According to the manufacturing method of the present invention, the counterflow of the plugging slurry can be suppressed during the manufacturing of the honeycomb structure comprising a large number of cells arranged via partition walls, the cells being constituted of two types of cells including the large cells each having a relatively large area of the section thereof vertical to the longitudinal direction and the small cells each having a relatively small area of the section, the large cells being plugged in the one end face of the honeycomb structure and the small cells being plugged in the other end face of the honeycomb structure, the honeycomb structure before the plugging is horizontally held along the longitudinal direction of the cells.

BRIEF DESCRIPTION OF THE DRAWINGS

FIG. 1 is a schematic front view showing one embodiment of a method of the present invention;

FIG. 2 is a schematic front view showing a comparative example;

FIG. 3 is a perspective view of a honeycomb structure manufactured by the embodiment of the method of the present invention;

FIG. 4 is a schematic front view of a part of one end face of the honeycomb structure manufactured by the embodiment of the method of the present invention;

FIG. 5 is a schematic front view of a part of the one end face of the honeycomb structure manufactured by the embodiment of the method of the present invention;

FIG. 6 is a schematically vertically sectional view of the honeycomb structure showing a measurement method of a slurry counterflow height and through holes; and

FIG. 7 is a schematic sectional view showing a method of a conventional technology.

DESCRIPTION OF REFERENCE NUMERALS

1: honeycomb structure, 3: slurry, 5, 7: pressing means, 9a, 9b: end face, 11a, 11b: large cell, 13a, 13b: small cell, 15: partition wall, 17: mask, 19: through hole, 21: slurry counterflow height, 23: slurry entrance hole

DESCRIPTION OF THE PREFERRED EMBODIMENT

Hereinafter, the best mode for carrying out the present invention will be described, but it should be understood that the present invention is not limited to the following embodiment and that even the following embodiment appropriately modified or improved based on the knowledge of any person skilled in the art without departing from the gist of the present invention is included in the scope of the present invention.

A manufacturing method of a plugged honeycomb structure of the present embodiment is a manufacturing method of a honeycomb structure including a large number of cells (through holes) arranged via partition walls, the cells being constituted of two types of cells including large cells each having a relatively large area of a section thereof vertical to a longitudinal direction and small cells each having a relatively small area of the section, the large cells being plugged in one end face of the honeycomb structure and the small cells are plugged in the other end face of the honeycomb structure, the method including the steps of horizontally holding the honeycomb structure before the plugging along the longitudinal direction of the cells; first plugging the large cells; and continuously plugging the small cells.

[1] Formation of Honeycomb Base Material

FIGS. 3 to 5 are diagrams showing a honeycomb structure manufactured by one embodiment of a manufacturing method of the present invention.
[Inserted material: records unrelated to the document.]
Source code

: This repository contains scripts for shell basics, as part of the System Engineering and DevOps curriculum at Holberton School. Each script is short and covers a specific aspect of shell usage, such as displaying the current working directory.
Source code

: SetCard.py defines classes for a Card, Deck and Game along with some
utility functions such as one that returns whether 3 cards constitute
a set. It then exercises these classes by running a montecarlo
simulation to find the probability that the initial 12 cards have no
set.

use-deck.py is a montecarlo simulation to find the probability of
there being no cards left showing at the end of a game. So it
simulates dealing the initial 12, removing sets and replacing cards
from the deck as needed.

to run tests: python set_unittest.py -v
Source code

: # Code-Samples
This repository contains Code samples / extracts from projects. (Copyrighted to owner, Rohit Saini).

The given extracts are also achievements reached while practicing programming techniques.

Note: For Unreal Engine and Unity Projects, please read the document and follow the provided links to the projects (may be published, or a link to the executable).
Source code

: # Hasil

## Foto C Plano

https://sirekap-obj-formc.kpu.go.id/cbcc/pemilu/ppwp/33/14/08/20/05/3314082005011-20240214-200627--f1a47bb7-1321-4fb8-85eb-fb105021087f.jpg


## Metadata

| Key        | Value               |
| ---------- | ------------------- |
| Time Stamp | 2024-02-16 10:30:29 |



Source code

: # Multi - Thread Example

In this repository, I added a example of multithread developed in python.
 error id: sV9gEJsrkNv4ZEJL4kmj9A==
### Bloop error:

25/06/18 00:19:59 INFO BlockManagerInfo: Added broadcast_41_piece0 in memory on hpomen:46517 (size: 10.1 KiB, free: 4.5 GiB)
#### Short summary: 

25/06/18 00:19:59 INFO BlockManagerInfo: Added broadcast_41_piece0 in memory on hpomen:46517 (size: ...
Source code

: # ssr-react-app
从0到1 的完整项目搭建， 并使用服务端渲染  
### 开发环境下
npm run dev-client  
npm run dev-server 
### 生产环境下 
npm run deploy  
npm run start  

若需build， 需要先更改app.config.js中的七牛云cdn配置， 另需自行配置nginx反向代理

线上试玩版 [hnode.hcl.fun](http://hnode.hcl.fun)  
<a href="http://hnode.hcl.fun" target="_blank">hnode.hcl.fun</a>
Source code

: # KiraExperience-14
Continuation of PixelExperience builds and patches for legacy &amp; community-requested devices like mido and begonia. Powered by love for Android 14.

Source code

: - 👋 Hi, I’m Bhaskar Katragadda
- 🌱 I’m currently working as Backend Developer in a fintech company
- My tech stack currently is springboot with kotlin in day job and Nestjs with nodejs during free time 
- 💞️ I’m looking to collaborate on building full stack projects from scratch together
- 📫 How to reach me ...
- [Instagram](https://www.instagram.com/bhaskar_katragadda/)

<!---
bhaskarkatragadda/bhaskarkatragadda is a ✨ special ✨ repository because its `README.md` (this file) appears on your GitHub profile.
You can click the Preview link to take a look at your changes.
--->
FIG. 3 is a perspective view of the honeycomb structure manufactured by the embodiment of the method of the present invention. In FIG. 3, one end face 9a of a honeycomb structure 1 is constituted of a large number of cells (11a and 13a) arranged via partition walls 15, and the cells include large cells 11a each having a relatively large area of a section thereof vertical to the longitudinal direction of the cells and small cells 13a each having a relatively small area of the section vertical to the longitudinal direction of the cells. The large cells 11a and the small cells 13a are alternately arranged to form a checkered pattern. In this one end face of the honeycomb structure 1, the small cells 13a are plugged. FIG. 4 is a schematic front view showing a part of this one end face.

On the other hand, FIG. 5 is a schematic front view of a part of the other end face 9b of the honeycomb structure 1 positioned on the side opposite to the one end face 9a. In the other end face 9b, a large number of cells (11b and 13b) are arranged via the partition walls 15, and the large cells 11b are plugged, whereas the small cells 13b are not plugged.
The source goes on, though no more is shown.